Parece-me que a história das chuvas de Ranchipur passou a ser contada a partir de São Paulo na abertura deste ano novo e agora, qual circo mambembe trágico, muda sua locação para a cidade do Rio de Janeiro. Mesmo morando em Brasília, sentia a alma molhada pelas chuvas do Rio. Estava dentro dos ônibus encalhados nas proximidades da Lagoa Rodrigo de Freitas, escapei por pouco de novo desabamento no Morro 340, nas cercanias de Niterói, escutei a dor lancinante do jovem de 23 anos que acabara de constatar estar sozinho no mundo: as águas deslizaram pela encosta do Morro do Estádio e tragaram em sua fúria as vidas de sua mulher e de seu filho de 4 anos. Ainda em Brasília conseguia ouvir vozes anônimas e aflitas repetindo como mantra indiano: "Tá tudo alagado, tá tudo inundado. Tudo parado. A cidade acabou".
Pessoas vivas
Eu que sempre critico o que me parece errado ou torpe, infame ou desastrado, negligente ou omisso por parte dos meios de comunicação, eis-me aqui dizendo contrito que as Organizações Globo estão realizando um trabalho magistral de cobertura radiofônica e televisiva. Até os comentários da douta Lúcia Hippolito caíram bem, mostraram sensatez, afastaram-se do rame-rame do partidarismo explícito. O circunspecto e ainda assim afável Carlos Alberto Sardenberg mostrou sua humanidade em comentário bem dosado, vestido com roupa de gala da humanidade que nele aflora.
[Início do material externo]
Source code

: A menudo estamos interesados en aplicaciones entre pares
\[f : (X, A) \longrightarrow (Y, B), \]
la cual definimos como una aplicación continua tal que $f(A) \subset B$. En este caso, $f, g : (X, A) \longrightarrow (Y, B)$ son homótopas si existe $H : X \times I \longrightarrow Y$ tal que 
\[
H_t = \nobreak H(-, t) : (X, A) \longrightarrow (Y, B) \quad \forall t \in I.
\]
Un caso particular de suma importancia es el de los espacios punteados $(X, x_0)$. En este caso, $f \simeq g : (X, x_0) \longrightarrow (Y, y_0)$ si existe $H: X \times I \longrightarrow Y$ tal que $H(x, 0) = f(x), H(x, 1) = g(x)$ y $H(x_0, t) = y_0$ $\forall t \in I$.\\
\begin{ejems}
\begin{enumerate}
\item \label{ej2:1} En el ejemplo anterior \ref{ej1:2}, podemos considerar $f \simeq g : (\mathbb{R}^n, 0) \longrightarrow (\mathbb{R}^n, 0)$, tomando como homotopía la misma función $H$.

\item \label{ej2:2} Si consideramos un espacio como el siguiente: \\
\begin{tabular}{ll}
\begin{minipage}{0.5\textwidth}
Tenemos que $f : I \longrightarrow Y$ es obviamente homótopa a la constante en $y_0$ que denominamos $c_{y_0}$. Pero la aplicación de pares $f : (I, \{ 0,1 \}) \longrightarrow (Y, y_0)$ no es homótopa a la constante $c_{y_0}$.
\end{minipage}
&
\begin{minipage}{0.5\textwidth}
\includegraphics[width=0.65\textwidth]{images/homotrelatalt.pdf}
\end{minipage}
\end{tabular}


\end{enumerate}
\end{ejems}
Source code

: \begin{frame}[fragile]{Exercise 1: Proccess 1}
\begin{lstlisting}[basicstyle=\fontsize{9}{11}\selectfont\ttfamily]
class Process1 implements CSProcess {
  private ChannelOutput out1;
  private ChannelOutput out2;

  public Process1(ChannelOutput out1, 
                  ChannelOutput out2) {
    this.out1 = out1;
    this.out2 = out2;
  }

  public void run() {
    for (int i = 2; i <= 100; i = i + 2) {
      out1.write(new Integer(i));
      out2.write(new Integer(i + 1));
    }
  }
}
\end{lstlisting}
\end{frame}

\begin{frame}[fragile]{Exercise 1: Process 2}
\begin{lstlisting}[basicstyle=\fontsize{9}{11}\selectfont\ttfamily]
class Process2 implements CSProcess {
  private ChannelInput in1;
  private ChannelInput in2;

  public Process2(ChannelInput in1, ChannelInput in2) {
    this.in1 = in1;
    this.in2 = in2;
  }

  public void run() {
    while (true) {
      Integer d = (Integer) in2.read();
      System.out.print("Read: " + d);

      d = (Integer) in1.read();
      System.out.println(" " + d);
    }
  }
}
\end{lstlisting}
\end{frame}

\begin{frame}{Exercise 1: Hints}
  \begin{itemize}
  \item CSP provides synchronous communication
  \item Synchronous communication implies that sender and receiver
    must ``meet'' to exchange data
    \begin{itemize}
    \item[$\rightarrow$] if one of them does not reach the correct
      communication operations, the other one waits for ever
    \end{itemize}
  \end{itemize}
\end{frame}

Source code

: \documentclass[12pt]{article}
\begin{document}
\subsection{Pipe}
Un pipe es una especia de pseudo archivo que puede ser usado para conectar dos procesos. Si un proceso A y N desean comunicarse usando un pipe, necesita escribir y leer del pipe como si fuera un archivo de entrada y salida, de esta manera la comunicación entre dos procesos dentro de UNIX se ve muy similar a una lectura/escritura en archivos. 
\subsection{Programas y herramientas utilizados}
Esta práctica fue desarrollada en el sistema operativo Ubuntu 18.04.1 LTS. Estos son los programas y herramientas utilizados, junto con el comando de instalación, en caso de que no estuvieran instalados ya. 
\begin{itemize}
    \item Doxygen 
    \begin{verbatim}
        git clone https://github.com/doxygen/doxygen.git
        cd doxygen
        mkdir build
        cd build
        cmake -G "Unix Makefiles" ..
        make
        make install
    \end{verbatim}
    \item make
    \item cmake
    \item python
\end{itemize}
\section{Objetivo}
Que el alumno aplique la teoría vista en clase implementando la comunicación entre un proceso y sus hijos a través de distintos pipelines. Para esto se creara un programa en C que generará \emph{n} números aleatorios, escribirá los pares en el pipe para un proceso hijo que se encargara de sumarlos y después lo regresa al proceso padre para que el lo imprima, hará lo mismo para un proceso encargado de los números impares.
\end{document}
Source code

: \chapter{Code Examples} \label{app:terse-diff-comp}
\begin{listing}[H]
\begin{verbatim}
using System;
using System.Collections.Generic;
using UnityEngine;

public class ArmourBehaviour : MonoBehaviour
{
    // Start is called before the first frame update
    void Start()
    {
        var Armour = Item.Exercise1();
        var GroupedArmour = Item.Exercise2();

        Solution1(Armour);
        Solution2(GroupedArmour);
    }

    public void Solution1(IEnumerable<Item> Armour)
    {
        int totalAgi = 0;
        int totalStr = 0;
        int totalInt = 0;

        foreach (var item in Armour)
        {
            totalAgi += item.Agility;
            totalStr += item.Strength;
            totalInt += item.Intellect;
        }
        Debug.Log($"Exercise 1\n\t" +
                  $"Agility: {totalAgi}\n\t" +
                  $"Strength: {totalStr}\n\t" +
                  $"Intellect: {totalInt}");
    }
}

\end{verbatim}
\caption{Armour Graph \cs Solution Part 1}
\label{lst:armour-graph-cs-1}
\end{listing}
Foi na rádio CBN que escutei o alcaide carioca Eduardo Paes tranqüilizando a população, ordenando a vida da sociedade, repetindo com voz rouquenha o conselho que a população deve se abster de sair às ruas, que as escolas públicas estarão fechadas e os alunos deverão permanecer na segurança de suas casas. E pensei comigo, como que atingido por um raio: como é bom viver em uma cidade que não é administrada através do twitter, com suas mensagens secas, pingadas em 140 caracteres, mas transmitidas de dentro do aconchego do lar, próximo à cama quente e ao convidativo travesseiro. Como é bom conferir autoridade a quem autoridade tem para nos pedir que os meus e os seus se protejam das chuvas fazendo um feriado particular em nossa vizinhança.
O Jornal Nacional de terça-feira (6/4) entra para a história como exemplo de telejornal a serviço da população e da informação, a serviço dos melhores interesses da população afetada no estado do Rio de Janeiro. Havia humanidade em toda a cobertura. E comedimento, emoção, objetividade. O foco era promover o bem-estar da população e sua tranqüilidade. Haverá outro objetivo maior para um telejornal?
Diferentemente de outros desastres aéreos, aqui não se busca por caixas pretas nem por restos de aeronave. Aqui se busca por pessoas vivas e as ações de resgate querem atingir o que de mais valioso temos – a solidariedade e a união dos membros da nossa espécie. Afinal, um destino comum é o que temos a partilhar. E não há chuva que nos impeça disto.